Work order:
Filter the data below for the string "with" and copy each matching line.

Records contained in a dataset:

# # # # # # #

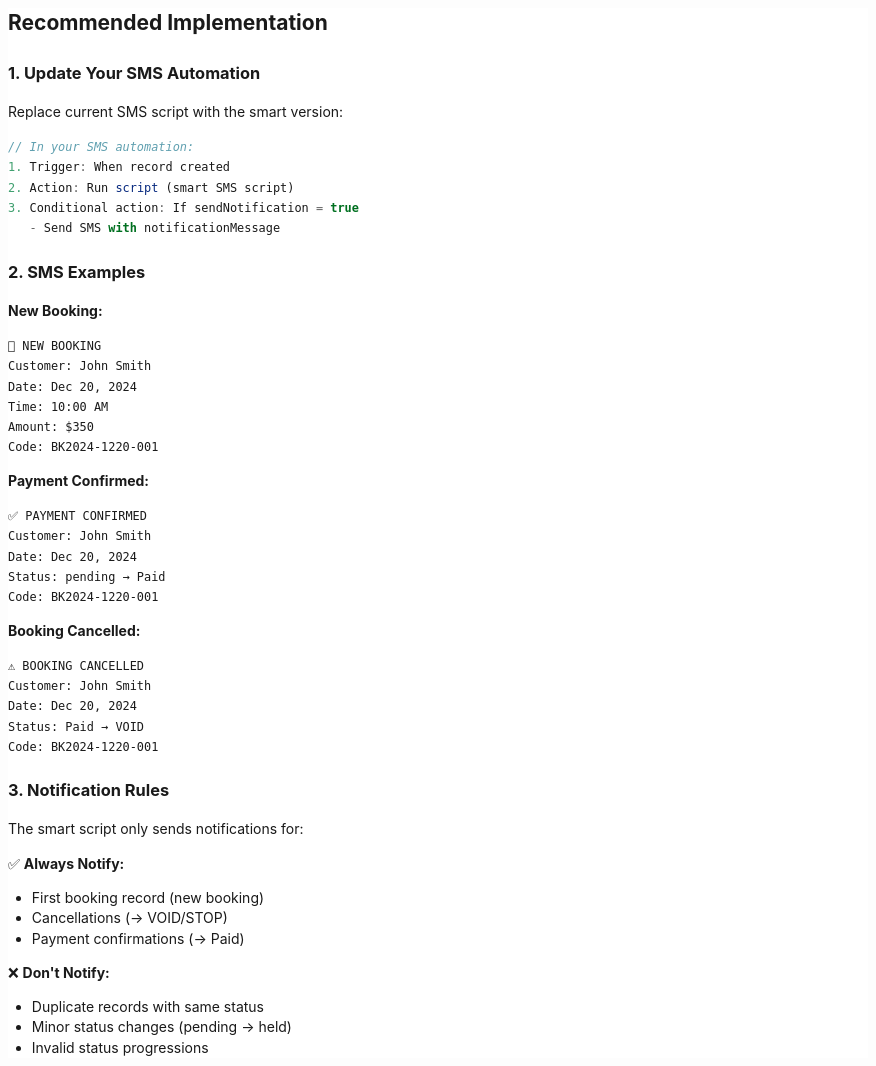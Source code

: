 ## Recommended Implementation

### 1. Update Your SMS Automation

Replace current SMS script with the smart version:

```javascript
// In your SMS automation:
1. Trigger: When record created
2. Action: Run script (smart SMS script)
3. Conditional action: If sendNotification = true
   - Send SMS with notificationMessage
```

### 2. SMS Examples

**New Booking:**
```
🚤 NEW BOOKING
Customer: John Smith
Date: Dec 20, 2024
Time: 10:00 AM
Amount: $350
Code: BK2024-1220-001
```

**Payment Confirmed:**
```
✅ PAYMENT CONFIRMED
Customer: John Smith
Date: Dec 20, 2024
Status: pending → Paid
Code: BK2024-1220-001
```

**Booking Cancelled:**
```
⚠️ BOOKING CANCELLED
Customer: John Smith
Date: Dec 20, 2024
Status: Paid → VOID
Code: BK2024-1220-001
```

### 3. Notification Rules

The smart script only sends notifications for:

✅ **Always Notify:**
- First booking record (new booking)
- Cancellations (→ VOID/STOP)
- Payment confirmations (→ Paid)

❌ **Don't Notify:**
- Duplicate records with same status
- Minor status changes (pending → held)
- Invalid status progressions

# # # # # # #

Exercise result:
Replace current SMS script with the smart version:
   - Send SMS with notificationMessage
- Duplicate records with same status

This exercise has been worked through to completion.